▶ [Stored data]

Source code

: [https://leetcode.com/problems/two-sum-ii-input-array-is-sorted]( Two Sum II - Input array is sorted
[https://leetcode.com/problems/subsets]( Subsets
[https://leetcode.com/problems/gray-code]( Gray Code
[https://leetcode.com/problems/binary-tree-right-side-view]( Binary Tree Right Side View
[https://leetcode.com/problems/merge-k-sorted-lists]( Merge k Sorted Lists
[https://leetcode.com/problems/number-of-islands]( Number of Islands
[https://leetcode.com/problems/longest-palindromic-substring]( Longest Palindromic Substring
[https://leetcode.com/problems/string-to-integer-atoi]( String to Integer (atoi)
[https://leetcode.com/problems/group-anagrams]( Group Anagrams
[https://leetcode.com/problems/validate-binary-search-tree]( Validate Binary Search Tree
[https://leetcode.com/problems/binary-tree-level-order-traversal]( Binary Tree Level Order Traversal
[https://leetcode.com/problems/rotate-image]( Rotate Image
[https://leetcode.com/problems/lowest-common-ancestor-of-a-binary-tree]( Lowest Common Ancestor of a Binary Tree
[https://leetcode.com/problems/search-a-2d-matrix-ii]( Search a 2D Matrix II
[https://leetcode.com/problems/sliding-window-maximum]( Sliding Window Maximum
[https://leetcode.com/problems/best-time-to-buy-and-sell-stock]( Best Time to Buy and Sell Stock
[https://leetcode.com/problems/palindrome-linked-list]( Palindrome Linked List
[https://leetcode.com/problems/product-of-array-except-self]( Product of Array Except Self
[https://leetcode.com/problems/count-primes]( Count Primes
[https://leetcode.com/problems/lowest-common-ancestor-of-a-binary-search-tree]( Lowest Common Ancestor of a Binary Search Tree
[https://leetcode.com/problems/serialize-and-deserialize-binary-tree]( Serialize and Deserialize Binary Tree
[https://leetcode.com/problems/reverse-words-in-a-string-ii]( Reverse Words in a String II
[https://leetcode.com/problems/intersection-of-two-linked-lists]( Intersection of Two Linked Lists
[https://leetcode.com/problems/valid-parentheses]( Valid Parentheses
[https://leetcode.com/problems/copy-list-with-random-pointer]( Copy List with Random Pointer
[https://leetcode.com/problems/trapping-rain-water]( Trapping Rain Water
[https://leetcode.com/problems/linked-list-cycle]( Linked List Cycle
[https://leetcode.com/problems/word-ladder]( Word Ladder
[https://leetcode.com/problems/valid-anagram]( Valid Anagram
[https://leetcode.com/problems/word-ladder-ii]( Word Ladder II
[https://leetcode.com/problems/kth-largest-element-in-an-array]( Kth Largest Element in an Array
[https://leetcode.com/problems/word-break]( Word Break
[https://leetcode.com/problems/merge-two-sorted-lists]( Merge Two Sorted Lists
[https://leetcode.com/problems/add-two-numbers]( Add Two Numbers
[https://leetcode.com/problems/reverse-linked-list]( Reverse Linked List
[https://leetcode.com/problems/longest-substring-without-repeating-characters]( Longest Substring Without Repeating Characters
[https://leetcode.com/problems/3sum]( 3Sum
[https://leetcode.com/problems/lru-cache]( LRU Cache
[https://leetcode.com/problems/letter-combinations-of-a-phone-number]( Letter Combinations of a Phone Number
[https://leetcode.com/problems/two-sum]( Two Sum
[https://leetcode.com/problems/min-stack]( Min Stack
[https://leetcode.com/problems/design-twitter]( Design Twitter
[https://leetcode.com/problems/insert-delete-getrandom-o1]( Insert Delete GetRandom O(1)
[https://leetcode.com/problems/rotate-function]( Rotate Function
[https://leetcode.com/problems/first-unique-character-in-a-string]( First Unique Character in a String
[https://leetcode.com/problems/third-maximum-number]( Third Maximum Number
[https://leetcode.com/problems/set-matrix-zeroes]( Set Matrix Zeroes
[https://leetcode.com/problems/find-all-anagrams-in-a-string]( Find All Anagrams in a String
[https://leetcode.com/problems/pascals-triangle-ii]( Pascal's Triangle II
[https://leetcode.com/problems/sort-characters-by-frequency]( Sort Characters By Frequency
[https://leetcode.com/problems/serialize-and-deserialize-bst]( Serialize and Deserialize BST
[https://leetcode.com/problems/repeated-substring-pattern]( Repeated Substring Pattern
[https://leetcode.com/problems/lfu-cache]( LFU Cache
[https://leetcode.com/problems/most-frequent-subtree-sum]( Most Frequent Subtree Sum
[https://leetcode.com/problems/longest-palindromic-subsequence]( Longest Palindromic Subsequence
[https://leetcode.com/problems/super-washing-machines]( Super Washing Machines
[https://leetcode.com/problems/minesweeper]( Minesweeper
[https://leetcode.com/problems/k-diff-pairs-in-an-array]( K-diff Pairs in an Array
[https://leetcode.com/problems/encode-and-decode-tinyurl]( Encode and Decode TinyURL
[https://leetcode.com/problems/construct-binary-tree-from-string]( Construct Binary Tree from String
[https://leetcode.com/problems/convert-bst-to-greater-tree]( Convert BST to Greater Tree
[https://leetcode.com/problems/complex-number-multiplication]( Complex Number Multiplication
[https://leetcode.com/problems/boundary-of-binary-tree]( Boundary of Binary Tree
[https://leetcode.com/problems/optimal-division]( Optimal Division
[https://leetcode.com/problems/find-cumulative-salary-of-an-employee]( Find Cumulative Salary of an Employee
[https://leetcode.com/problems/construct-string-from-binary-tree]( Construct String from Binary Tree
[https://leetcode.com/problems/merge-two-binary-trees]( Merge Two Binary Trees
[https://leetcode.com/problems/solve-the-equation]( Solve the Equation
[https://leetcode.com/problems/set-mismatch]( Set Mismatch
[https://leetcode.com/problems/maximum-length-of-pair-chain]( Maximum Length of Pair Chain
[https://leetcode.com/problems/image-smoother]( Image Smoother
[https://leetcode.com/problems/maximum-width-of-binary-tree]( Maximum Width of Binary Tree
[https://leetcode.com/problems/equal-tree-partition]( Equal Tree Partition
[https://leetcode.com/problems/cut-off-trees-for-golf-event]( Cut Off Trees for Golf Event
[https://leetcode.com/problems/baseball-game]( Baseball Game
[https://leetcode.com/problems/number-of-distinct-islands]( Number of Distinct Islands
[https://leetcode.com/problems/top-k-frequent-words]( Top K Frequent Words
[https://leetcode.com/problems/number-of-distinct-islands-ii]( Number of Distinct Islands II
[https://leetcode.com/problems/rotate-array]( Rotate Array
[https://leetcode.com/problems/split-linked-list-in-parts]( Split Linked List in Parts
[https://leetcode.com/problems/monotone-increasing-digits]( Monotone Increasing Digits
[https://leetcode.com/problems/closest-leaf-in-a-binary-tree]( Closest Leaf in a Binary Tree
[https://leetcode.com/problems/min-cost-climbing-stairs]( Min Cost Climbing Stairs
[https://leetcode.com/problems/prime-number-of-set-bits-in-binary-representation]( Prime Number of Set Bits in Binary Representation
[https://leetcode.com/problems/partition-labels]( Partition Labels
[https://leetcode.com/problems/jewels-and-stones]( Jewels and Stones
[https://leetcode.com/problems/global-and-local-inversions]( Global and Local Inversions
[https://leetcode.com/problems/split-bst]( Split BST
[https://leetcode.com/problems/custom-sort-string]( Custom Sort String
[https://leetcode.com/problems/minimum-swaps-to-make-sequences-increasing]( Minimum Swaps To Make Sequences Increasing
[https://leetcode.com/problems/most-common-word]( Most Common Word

▶ [Task requirements]
Look above for the line holding "Super Washing Machines". Print it and every line after it, exactly, through the line holding "from Binary Tree".

▶ [Task answer]
[https://leetcode.com/problems/super-washing-machines]( Super Washing Machines
[https://leetcode.com/problems/minesweeper]( Minesweeper
[https://leetcode.com/problems/k-diff-pairs-in-an-array]( K-diff Pairs in an Array
[https://leetcode.com/problems/encode-and-decode-tinyurl]( Encode and Decode TinyURL
[https://leetcode.com/problems/construct-binary-tree-from-string]( Construct Binary Tree from String
[https://leetcode.com/problems/convert-bst-to-greater-tree]( Convert BST to Greater Tree
[https://leetcode.com/problems/complex-number-multiplication]( Complex Number Multiplication
[https://leetcode.com/problems/boundary-of-binary-tree]( Boundary of Binary Tree
[https://leetcode.com/problems/optimal-division]( Optimal Division
[https://leetcode.com/problems/find-cumulative-salary-of-an-employee]( Find Cumulative Salary of an Employee
[https://leetcode.com/problems/construct-string-from-binary-tree]( Construct String from Binary Tree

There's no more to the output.